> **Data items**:

★ ★ ★ ★

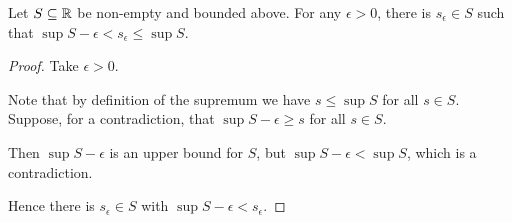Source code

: \begin{proposition}
Let $S \subseteq \mathbb R$ be non-empty and bounded above. For any $\epsilon > 0$, there is $s_\epsilon \in S$ such that $\sup S-\epsilon < s_\epsilon \le \sup S$.
\end{proposition}
\begin{proof}
Take $\epsilon > 0$.

Note that by definition of the supremum we have $s \le \sup S$ for all $s \in S$. Suppose, for a contradiction, that $\sup S-\epsilon \ge s$ for all $s \in S$.

Then $\sup S-\epsilon$ is an upper bound for $S$, but $\sup S-\epsilon < \sup S$, which is a contradiction.

Hence there is $s_\epsilon \in S$ with $\sup S-\epsilon<s_\epsilon$.
\end{proof}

★ ★ ★ ★

> **Your objective**:
Output only the lines from the one that contains "Then $\sup S-\epsilon$" through the last line of the data above, each restated exactly.

> **Output below**:
Then $\sup S-\epsilon$ is an upper bound for $S$, but $\sup S-\epsilon < \sup S$, which is a contradiction.

Hence there is $s_\epsilon \in S$ with $\sup S-\epsilon<s_\epsilon$.
\end{proof}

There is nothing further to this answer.